→ **Work item**
What do the lines say from the start of the entries through the one containing "an abstraction for"? Repeat them exactly.

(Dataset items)
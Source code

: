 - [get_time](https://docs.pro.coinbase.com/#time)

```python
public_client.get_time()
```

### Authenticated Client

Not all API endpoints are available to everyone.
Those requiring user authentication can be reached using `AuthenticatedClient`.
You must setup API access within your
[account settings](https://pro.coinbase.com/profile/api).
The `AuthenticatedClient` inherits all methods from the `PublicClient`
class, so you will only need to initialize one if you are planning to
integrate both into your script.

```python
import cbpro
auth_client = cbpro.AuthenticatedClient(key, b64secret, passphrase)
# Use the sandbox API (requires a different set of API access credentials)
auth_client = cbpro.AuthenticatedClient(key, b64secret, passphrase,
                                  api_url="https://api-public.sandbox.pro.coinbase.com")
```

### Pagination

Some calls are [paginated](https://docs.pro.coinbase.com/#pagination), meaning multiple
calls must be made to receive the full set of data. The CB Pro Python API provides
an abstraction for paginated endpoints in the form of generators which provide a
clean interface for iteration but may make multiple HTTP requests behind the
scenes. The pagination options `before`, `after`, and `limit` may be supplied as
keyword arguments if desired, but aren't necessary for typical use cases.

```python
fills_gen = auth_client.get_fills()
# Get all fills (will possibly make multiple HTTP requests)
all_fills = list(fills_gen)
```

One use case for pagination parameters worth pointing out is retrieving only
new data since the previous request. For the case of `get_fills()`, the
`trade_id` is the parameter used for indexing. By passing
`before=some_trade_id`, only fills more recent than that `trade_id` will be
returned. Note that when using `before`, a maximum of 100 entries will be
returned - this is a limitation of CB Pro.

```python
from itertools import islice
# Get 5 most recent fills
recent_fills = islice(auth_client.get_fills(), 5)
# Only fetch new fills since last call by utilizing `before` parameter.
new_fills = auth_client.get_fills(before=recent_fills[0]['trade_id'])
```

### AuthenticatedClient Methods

→ **Result of the task**
Source code

: - [get_time](https://docs.pro.coinbase.com/#time)

```python
public_client.get_time()
```

### Authenticated Client

Not all API endpoints are available to everyone.
Those requiring user authentication can be reached using `AuthenticatedClient`.
You must setup API access within your
[account settings](https://pro.coinbase.com/profile/api).
The `AuthenticatedClient` inherits all methods from the `PublicClient`
class, so you will only need to initialize one if you are planning to
integrate both into your script.

```python
import cbpro
auth_client = cbpro.AuthenticatedClient(key, b64secret, passphrase)
# Use the sandbox API (requires a different set of API access credentials)
auth_client = cbpro.AuthenticatedClient(key, b64secret, passphrase,
                                  api_url="https://api-public.sandbox.pro.coinbase.com")
```

### Pagination

Some calls are [paginated](https://docs.pro.coinbase.com/#pagination), meaning multiple
calls must be made to receive the full set of data. The CB Pro Python API provides
an abstraction for paginated endpoints in the form of generators which provide a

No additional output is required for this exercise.